Respondent explains that petitioner’s assignment is justified both because of the unique nature of physical education at the elementary level, and because of an unexpected influx of students enrolling in Midland Elementary school at the beginning of the 2013-2014 school year.  Respondent states that an unanticipated influx of 30 additional students at the commencement of the school year required increasing the number of students assigned to existing classes.  Petitioner does not refute that assertion.  I have previously held that an unanticipated increase in enrollment is sufficient to justify a deviation from the regulation in this regard (Appeal of Koenig, 50 Ed Dept Rep, Decision No. 16,145).  Moreover, respondent states that petitioner’s physical education classes do not require the same grading, homework review and projects commensurate with other classes at the elementary school, and there is nothing in the record to refute respondent’s explanation.  As noted above, it is well-settled that, since “the intent of §100.2(i) is to maintain quality instruction for pupils ... the issue is whether petitioner’s workload precludes effective teaching” Appeal of Koenig, 50 Ed Dept Rep, Decision No. 16,145, citing Appeal of Kleinman, 34 id. 1, Decision No. 13,212).  It must be noted that §100.2(i) makes no specific exemption for physical education teachers and, therefore, an excess teaching load for such teachers is not automatically justifiable and the facts of each case must be evaluated, as here, to determine whether a particular assignment that does not comply with the express provisions of the regulations precludes effective teaching in a manner that diminishes quality instruction for students (Appeal of Kleinman, 34 Ed Dept Rep 1, Decision No. 13,212).  I note that the petition consists primarily of conclusory statements and lacks allegations of specific facts or any documentary evidence sufficient to establish in support of petitioner’s claims regarding this issue.

Respondent maintains that petitioner’s teaching assignment does not preclude effective instruction because he is provided significant preparation and planning time.  According to petitioner’s 2013-2014 schedule, provided as an exhibit to respondent’s answer, petitioner was assigned 270 minutes of instructional time daily on Monday through Thursday and 240 minutes on Friday.  He had 60 minutes of daily preparation time on Monday through Thursday and 90 minutes on Friday, as well as 30 daily minutes for lunch and 50 additional daily minutes of unassigned time (a weekly total of 580 minutes of preparation and unassigned time, exclusive of lunch).  Petitioner’s recitation of his schedule does not match respondent’s exhibits; however, he attaches no documentary evidence in support of his allegations.  Consequently, I accept respondent’s schedule as demonstrating the time allotted to petitioner.  In any event, other than conclusory allegations in his petition, petitioner has not demonstrated that his students are adversely affected by his workload.  In addition to the adequate preparation and planning time provided petitioner, as noted above, the record indicates that petitioner’s physical education classes do not require the same amounts of grading or homework review as compared to most elementary classroom teachers.

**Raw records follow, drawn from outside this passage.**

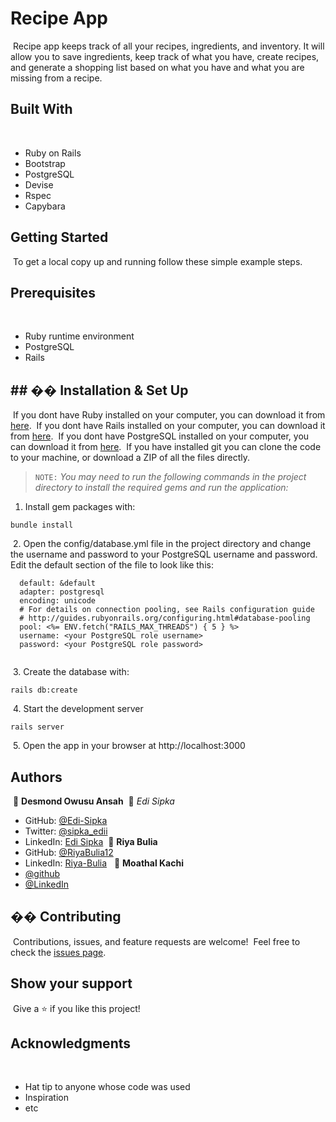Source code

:# Recipe App
​
Recipe app keeps track of all your recipes, ingredients, and inventory. It will allow you to save ingredients, keep track of what you have, create recipes, and generate a shopping list based on what you have and what you are missing from a recipe.
​
## Built With
​
- Ruby on Rails
- Bootstrap
- PostgreSQL
- Devise
- Rspec
- Capybara
​
## Getting Started
​
To get a local copy up and running follow these simple example steps.
​
## Prerequisites
​
- Ruby runtime environment
- PostgreSQL
- Rails
​
## ## �� Installation & Set Up
​
If you dont have Ruby installed on your computer, you can download it from [here](https://www.ruby-lang.org/en/downloads/).
​
If you dont have Rails installed on your computer, you can download it from [here](https://rubyonrails.org/).
​
If you dont have PostgreSQL installed on your computer, you can download it from [here](https://www.postgresql.org/download/).
​
If you have installed git you can clone the code to your machine, or download a ZIP of all the files directly.
​
​
> `NOTE:` _You may need to run the following commands in the project directory to install the required gems and run the application:_
​
1. Install gem packages with:
​
```
bundle install
```
​
2. Open the config/database.yml file in the project directory and change the username and password to your PostgreSQL username and password.
Edit the default section of the file to look like this:
    
```
  default: &default
  adapter: postgresql
  encoding: unicode
  # For details on connection pooling, see Rails configuration guide
  # http://guides.rubyonrails.org/configuring.html#database-pooling
  pool: <%= ENV.fetch("RAILS_MAX_THREADS") { 5 } %>
  username: <your PostgreSQL role username>
  password: <your PostgreSQL role password>
​
```
​
3. Create the database with:
​
```
rails db:create
```
​
4. Start the development server
​
```
rails server
```
​
5. Open the app in your browser at http://localhost:3000
​
## Authors
​
👤 **Desmond Owusu Ansah**
​
👤 _Edi Sipka_
​
- GitHub: [@Edi-Sipka](https://github.com/edi-sipka)
- Twitter: [@sipka_edii](https://twitter.com/sipka_edii)
- LinkedIn: [Edi Sipka](https://www.linkedin.com/in/edi-%C5%A1ipka-5b681b202/)
​
👤 **Riya Bulia**
​
- GitHub: [@RiyaBulia12](https://github.com/RiyaBulia12)
- LinkedIn: [Riya-Bulia](https://linkedin.com/in/riya-bulia)
​
​
👤 **Moathal Kachi**
​
- [@github](https://github.com/Moathal)
- [@LinkedIn](https://www.linkedin.com/in/moathalkachi)
​
​
​
## �� Contributing
​
Contributions, issues, and feature requests are welcome!
​
Feel free to check the [issues page](https://github.com/dodoburner/recipe-app/issues).
​
## Show your support
​
Give a ⭐️ if you like this project!
​
## Acknowledgments
​
- Hat tip to anyone whose code was used
- Inspiration
- etc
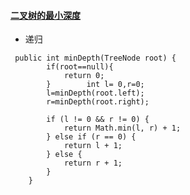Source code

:#### [二叉树的最小深度](https://leetcode-cn.com/problems/minimum-depth-of-binary-tree/)

* 递归

```
 public int minDepth(TreeNode root) {
        if(root==null){
            return 0;
        }        int l= 0,r=0;
        l=minDepth(root.left);
        r=minDepth(root.right);

        if (l != 0 && r != 0) {
            return Math.min(l, r) + 1;
        } else if (r == 0) {
            return l + 1;
        } else {
            return r + 1;
        }
    }
```

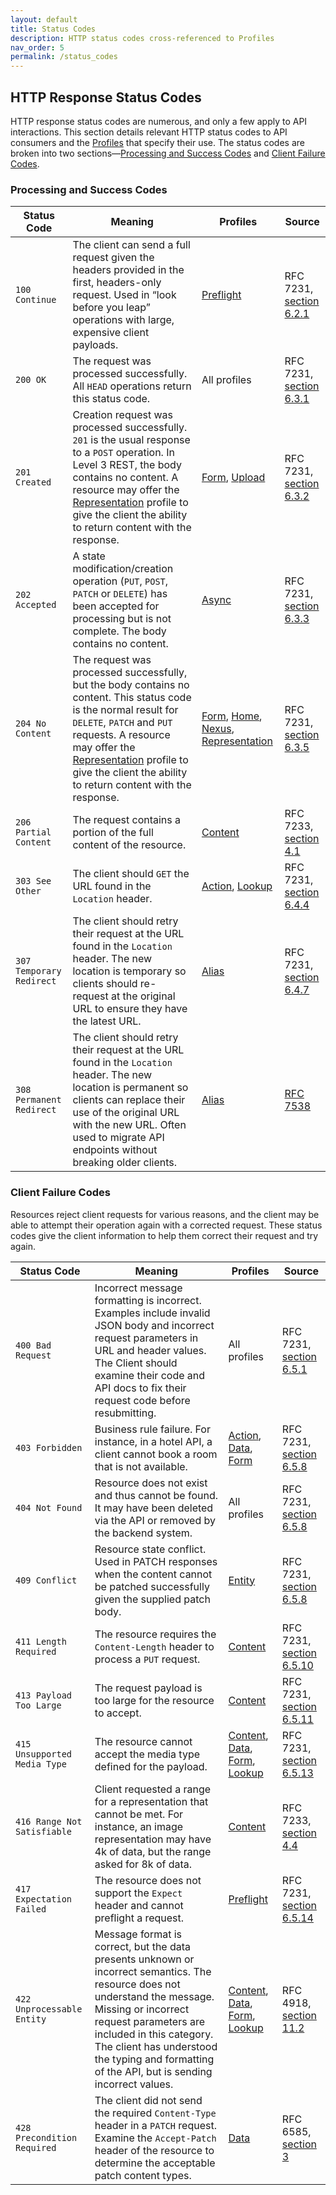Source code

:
 ```yaml
---
layout: default
title: Status Codes
description: HTTP status codes cross-referenced to Profiles
nav_order: 5
permalink: /status_codes
---
```

## HTTP Response Status Codes

HTTP response status codes are numerous, and only a few apply to API interactions. This section details relevant HTTP status codes to API consumers and the [Profiles](profiles/profiles.md) that specify their use. The status codes are broken into two sections—[Processing and Success Codes](#processing-and-success-codes) and [Client Failure Codes](#client-failure-codes).

### Processing and Success Codes

| Status Code              | Meaning                                                      | Profiles                                                     | Source                                                       |
| ------------------------ | ------------------------------------------------------------ | ------------------------------------------------------------ | ------------------------------------------------------------ |
| `100 Continue`           | The client can send a full request given the headers provided in the first, headers-only request. Used in “look before you leap” operations with large, expensive client payloads. | [Preflight](profiles/preflight.md)                           | RFC 7231, [section 6.2.1](https://tools.ietf.org/html/rfc7231#section-6.2.1) |
| `200 OK`                 | The request was processed successfully. All `HEAD` operations return this status code. | All profiles                                                 | RFC 7231, [section 6.3.1](https://tools.ietf.org/html/rfc7231#section-6.3.1) |
| `201 Created`            | Creation request was processed successfully. `201` is the usual response to a `POST` operation. In Level 3 REST, the body contains no content. A resource may offer the [Representation](profiles/representation.md) profile to give the client the ability to return content with the response. | [Form](profiles/form.md), [Upload](profiles/upload.md)       | RFC 7231, [section 6.3.2](https://tools.ietf.org/html/rfc7231#section-6.3.2) |
| `202 Accepted`           | A state modification/creation operation (`PUT`, `POST`, `PATCH` or `DELETE`) has been accepted for processing but is not complete. The body contains no content. | [Async](profiles/async.md)                                   | RFC 7231, [section 6.3.3](https://tools.ietf.org/html/rfc7231#section-6.3.3) |
| `204 No Content`         | The request was processed successfully, but the body contains no content. This status code is the normal result for `DELETE`, `PATCH` and `PUT` requests. A resource may offer the [Representation](profiles/representation.md) profile to give the client the ability to return content with the response. | [Form](profiles/form.md), [Home](profiles/home.md), [Nexus](profiles/nexus.md), [Representation](profiles/representation.md) | RFC 7231, [section 6.3.5](https://tools.ietf.org/html/rfc7231#section-6.3.5) |
| `206 Partial Content`    | The request contains a portion of the full content of the resource. | [Content](profiles/content.md)                               | RFC 7233, [section 4.1](https://tools.ietf.org/html/rfc7233#section-4.1) |
| `303 See Other`          | The client should `GET` the URL found in the `Location` header. | [Action](profiles/action.md), [Lookup](profiles/lookup.md)   | RFC 7231, [section 6.4.4](https://tools.ietf.org/html/rfc7231#section-6.4.4) |
| `307 Temporary Redirect` | The client should retry their request at the URL found in the `Location` header. The new location is temporary so clients should re-request at the original URL to ensure they have the latest URL. | [Alias](profiles/alias.md)                                   | RFC 7231, [section 6.4.7](https://tools.ietf.org/html/rfc7231#section-6.4.7) |
| `308 Permanent Redirect` | The client should retry their request at the URL found in the `Location` header. The new location is permanent so clients can replace their use of the original URL with the new URL. Often used to migrate API endpoints without breaking older clients. | [Alias](profiles/alias.md)                                   | [RFC 7538](https://tools.ietf.org/html/rfc7538)              |

### Client Failure Codes

Resources reject client requests for various reasons, and the client may be able to attempt their operation again with a corrected request. These status codes give the client information to help them correct their request and try again.

| Status Code                  | Meaning                                                      | Profiles                                                     | Source                                                       |
| ---------------------------- | ------------------------------------------------------------ | ------------------------------------------------------------ | ------------------------------------------------------------ |
| `400 Bad Request`            | Incorrect message formatting is incorrect. Examples include invalid JSON body and incorrect request parameters in URL and header values. The Client should examine their code and API docs to fix their request code before resubmitting. | All profiles                                                 | RFC 7231, [section 6.5.1](https://tools.ietf.org/html/rfc7231#section-6.5.1) |
| `403 Forbidden`              | Business rule failure. For instance, in a hotel API, a client cannot book a room that is not available. | [Action](profiles/action.md), [Data](profiles/data.md), [Form](profiles/form.md) | RFC 7231, [section 6.5.8](https://tools.ietf.org/html/rfc7231#section-6.5.8) |
| `404 Not Found`              | Resource does not exist and thus cannot be found. It may have been deleted via the API or removed by the backend system. | All profiles                                                 | RFC 7231, [section 6.5.8](https://tools.ietf.org/html/rfc7231#section-6.5.8) |
| `409 Conflict`               | Resource state conflict. Used in PATCH responses when the content cannot be patched successfully given the supplied patch body. | [Entity](profiles/entity.md)                                 | RFC 7231, [section 6.5.8](https://tools.ietf.org/html/rfc7231#section-6.5.8) |
| `411 Length Required`        | The resource requires the `Content-Length` header to process a `PUT` request. | [Content](profiles/content.md)                               | RFC 7231, [section 6.5.10](https://tools.ietf.org/html/rfc7231#section-6.5.10) |
| `413 Payload Too Large`      | The request payload is too large for the resource to accept. | [Content](profiles/content.md)                               | RFC 7231, [section 6.5.11](https://tools.ietf.org/html/rfc7231#section-6.5.11) |
| `415 Unsupported Media Type` | The resource cannot accept the media type defined for the payload. | [Content](profiles/content.md), [Data](profiles/data.md), [Form](profiles/form.md), [Lookup](profiles/lookup.md) | RFC 7231, [section 6.5.13](https://tools.ietf.org/html/rfc7231#section-6.5.13) |
| `416 Range Not Satisfiable`  | Client requested a range for a representation that cannot be met. For instance, an image representation may have 4k of data, but the range asked for 8k of data. | [Content](profiles/content.md)                               | RFC 7233, [section 4.4](https://tools.ietf.org/html/rfc7233#section-4.4) |
| `417 Expectation Failed`     | The resource does not support the `Expect` header and cannot preflight a request. | [Preflight](profiles/preflight.md)                           | RFC 7231, [section 6.5.14](https://tools.ietf.org/html/rfc7231#section-6.5.14) |
| `422 Unprocessable Entity`   | Message format is correct, but the data presents unknown or incorrect semantics. The resource does not understand the message. Missing or incorrect request parameters are included in this category. The client has understood the typing and formatting of the API, but is sending incorrect values. | [Content](profiles/content.md), [Data](profiles/data.md), [Form](profiles/form.md), [Lookup](profiles/lookup.md) | RFC 4918, [section 11.2](https://tools.ietf.org/html/rfc4918#section-11.2) |
| `428 Precondition Required`  | The client did not send the required `Content-Type` header in a `PATCH` request. Examine the `Accept-Patch` header of the resource to determine the acceptable patch content types. | [Data](profiles/data.md)                                     | RFC 6585, [section 3](https://tools.ietf.org/html/rfc6585#section-3) |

Based on the totality of the record before me, I find that petitioner has not met his burden of proof.  However, I remind respondent of its obligation to continue to monitor teachers' workloads, and make good faith efforts to come into compliance with §100.2(i) of the Commissioner’s regulations as expeditiously as possible.

     In light of the foregoing disposition, I need not address petitioner’s remaining contentions.





[1] Respondent Rye Teachers’ Association has not submitted an answer to the petition.



[2] Moreover, the purpose of a reply is to respond to new material or affirmative defenses set forth in an answer (8 NYCRR §§275.3 and 275.14).  A reply is not meant to buttress allegations in the petition or to belatedly add assertions that should have been in the petition (Appeal of Caswell, 48 Ed Dept Rep 472, Decision No. 15,920; Appeal of Hinson, 48 id. 437, Decision No. 15,908; Appeal of Baez, 48 id. 418, Decision No. 15,901).  Even had it been properly served, petitioner’s reply impermissibly exceeds the permitted scope of such pleading and largely would not have been considered in any event.